The first battle simmered in a small farming town where my mother, already in her mid 20s and divorced with two young children, fashioned a stable home life with her new husband. He had stumbled through his own first marriage, kids, and divorce. Twenty years older as well as chronically overweight and underemployed, he was a “fixer upper,” like an old house with “great bones.” I could do something with him, she thought when they met. Within a few years, he was settled into a steady job as a mid-level bureaucrat. Mom had finagled a way for us to live on the spacious. rustic homestead of her youth. We grew up wild, running through fruit orchards and climbing hills while she sewed our clothes, canned our food, and worked her own full time job. In his young wife, Dad not only found a “looker,” he also found an “earner.” Life was pretty good for him.
A thousand miles to the South in Los Angeles, Carole King had recently released a new solo album, Tapestry, her second. She wasn’t yet 30, also divorced, with two daughters approximately the same age as my brother and me. Carole had relocated from New York City to Laurel Canyon where she settled in among the legendary minstrels of the 1970s soft rock scene: Graham Nash, Jackson Browne, Joni Mitchell and the musicians who would form The Eagles and Buffalo Springfield. The photo shoot for the cover of Tapestry was taken in her living room with a barefoot Carole perched in the window seat. Rays of sunshine filter through her curly brown hair and in her hands, a piece of needlework, the kind my mom liked to work on. That’s where the title of the album came from.
Carole and her ex-husband, lyricist Gerry Goffin, had laid down their swords after the divorce and, instead of going their separate ways, traveled together across the country where the music business had also migrated. They would continue working separately and their daughters could see both parents. Carole quickly landed a record deal and Gerry spent most of his time with women and altering his reality, seeking better living through chemistry and sex. He had lost all interest in being a family man.
When the Beatles first came to America, they asked to meet Goffin and King.
Quite a contrast from their early traditional suburban life in Long Island which Goffin later portrayed as suffocating and small-minded in the Monkees’ hit “Pleasant Valley Sunday.” By the early 1960s, King and Goffin songs became woven into the life of the American teenager. “Up on the Roof,” “The Loco-Motion,” and “Take Good Care of My Baby,” played at dances, on jukeboxes, on portable record players, and on radios behind steamed-up car windows. When the Beatles first came to America, they asked to meet Goffin and King.
During that summer of 1971, while Carole raised her daughters, promoted her album and vied for gigs at the Troubadour in West Los Angeles, my brother and I marked time until the last day of school. We had a single common desire: spend every possible moment at the City Pool.

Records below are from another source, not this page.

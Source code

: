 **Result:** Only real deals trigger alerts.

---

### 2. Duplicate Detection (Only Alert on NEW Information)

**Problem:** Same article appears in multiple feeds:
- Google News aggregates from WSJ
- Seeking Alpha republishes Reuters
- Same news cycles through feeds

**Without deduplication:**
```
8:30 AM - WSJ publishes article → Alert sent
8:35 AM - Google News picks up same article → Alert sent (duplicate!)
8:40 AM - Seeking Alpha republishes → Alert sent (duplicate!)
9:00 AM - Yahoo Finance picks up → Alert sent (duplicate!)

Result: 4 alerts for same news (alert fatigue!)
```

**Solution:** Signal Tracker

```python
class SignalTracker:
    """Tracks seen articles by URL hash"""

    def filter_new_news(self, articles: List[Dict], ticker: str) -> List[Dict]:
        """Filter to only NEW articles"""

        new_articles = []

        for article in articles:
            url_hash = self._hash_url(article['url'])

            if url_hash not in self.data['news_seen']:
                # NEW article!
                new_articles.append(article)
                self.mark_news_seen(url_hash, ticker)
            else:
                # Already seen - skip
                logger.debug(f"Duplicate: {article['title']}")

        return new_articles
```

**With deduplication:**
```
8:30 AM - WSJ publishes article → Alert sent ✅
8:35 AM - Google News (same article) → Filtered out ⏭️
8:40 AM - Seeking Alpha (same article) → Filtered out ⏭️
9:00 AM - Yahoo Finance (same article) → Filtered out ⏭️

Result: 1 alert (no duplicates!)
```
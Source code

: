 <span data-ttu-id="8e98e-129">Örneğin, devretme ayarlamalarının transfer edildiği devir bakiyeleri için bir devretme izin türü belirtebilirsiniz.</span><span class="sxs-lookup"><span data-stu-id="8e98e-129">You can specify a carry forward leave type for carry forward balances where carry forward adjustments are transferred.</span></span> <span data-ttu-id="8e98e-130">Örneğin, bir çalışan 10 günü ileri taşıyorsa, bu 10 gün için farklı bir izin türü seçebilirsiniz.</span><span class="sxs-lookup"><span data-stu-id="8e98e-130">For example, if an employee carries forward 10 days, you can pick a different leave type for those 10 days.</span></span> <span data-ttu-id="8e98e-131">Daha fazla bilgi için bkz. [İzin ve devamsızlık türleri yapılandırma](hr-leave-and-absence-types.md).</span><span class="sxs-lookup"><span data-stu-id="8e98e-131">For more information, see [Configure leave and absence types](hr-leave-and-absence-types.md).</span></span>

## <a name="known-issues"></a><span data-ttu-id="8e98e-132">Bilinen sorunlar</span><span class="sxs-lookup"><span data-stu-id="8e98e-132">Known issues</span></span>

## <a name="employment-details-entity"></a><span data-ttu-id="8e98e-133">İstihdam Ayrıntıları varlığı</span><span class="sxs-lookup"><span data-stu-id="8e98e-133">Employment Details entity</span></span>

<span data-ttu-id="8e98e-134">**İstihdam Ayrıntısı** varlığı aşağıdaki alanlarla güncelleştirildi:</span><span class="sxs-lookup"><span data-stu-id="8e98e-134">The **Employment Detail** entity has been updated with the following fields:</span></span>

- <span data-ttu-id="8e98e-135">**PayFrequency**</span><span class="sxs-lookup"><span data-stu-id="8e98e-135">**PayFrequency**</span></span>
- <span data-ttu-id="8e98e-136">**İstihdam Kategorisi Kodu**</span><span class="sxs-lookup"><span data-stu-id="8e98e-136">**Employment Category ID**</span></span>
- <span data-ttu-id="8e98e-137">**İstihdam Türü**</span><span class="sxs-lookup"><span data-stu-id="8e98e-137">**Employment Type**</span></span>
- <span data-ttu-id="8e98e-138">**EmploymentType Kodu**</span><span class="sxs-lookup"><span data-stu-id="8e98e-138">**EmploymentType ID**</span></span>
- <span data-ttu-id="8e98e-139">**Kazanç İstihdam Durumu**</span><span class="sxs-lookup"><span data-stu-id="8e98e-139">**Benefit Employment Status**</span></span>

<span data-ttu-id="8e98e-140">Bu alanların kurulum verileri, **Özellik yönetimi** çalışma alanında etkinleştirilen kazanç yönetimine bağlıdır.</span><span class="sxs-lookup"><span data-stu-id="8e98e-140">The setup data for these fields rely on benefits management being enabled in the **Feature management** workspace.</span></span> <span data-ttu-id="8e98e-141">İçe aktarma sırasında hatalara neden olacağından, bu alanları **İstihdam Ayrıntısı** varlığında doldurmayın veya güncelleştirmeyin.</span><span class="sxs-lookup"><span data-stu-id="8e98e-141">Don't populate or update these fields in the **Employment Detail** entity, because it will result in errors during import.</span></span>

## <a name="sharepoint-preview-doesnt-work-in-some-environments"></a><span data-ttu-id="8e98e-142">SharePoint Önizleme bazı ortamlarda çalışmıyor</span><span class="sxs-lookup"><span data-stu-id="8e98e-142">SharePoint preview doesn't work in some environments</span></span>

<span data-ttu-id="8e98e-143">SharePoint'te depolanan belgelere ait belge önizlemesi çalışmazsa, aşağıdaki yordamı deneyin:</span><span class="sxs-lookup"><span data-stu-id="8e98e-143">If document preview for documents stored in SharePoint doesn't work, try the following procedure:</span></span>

So my initial memories of Carole King’s first hit from Tapestry — a two-fisted power medley of “I Feel the Earth Move” and “It’s Too Late” — involve sun-bleached concrete and chlorinated water. All afternoon, the local Top 40 radio station blasted from bullhorn-shaped speakers mounted on the roof of the blue and white striped cement block building that housed locker rooms, showers, and an office. The music was only interrupted when lifeguards instructed us to clear the pool and it became the soundtrack for hours of underwater handstands and somersaults.
He wanted listeners to feel like they were joining Carole in her living room and she was singing just to them.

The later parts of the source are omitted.